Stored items
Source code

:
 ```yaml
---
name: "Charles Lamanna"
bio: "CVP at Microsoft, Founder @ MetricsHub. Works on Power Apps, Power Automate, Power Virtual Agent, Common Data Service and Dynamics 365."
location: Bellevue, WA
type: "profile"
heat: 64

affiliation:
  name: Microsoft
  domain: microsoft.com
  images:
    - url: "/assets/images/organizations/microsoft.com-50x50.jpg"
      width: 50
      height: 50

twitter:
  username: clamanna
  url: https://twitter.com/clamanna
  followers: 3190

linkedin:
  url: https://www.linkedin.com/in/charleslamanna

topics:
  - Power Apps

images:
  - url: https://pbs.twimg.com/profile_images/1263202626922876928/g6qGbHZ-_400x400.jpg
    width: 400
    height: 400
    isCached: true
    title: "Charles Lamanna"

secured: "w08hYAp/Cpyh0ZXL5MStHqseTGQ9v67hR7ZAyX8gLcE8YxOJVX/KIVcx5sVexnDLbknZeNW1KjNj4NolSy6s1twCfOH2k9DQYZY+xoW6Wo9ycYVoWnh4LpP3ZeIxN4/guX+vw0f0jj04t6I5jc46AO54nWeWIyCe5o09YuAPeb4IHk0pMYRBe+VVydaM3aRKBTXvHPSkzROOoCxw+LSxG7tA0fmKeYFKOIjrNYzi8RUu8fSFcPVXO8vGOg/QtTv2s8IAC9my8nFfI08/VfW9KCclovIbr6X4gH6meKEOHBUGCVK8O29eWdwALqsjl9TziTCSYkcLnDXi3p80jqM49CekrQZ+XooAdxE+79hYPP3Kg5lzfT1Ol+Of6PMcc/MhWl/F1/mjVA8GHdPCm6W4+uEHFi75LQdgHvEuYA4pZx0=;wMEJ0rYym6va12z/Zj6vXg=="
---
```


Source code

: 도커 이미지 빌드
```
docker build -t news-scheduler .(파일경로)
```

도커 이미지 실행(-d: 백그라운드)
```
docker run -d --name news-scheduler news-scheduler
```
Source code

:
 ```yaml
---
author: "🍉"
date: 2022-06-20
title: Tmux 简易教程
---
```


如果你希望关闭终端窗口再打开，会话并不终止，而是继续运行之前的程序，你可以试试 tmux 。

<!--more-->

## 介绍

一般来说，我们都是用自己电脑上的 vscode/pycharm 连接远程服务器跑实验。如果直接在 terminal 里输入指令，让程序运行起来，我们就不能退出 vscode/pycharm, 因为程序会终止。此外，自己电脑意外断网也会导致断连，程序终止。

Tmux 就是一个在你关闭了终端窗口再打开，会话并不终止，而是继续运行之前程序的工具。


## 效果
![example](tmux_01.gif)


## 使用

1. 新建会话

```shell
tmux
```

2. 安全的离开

*DIRECTIONS*. Go through the records. Copy each line where "twitter" appears.

*EXERCISE RESULT*.
twitter:
  url: https://twitter.com/clamanna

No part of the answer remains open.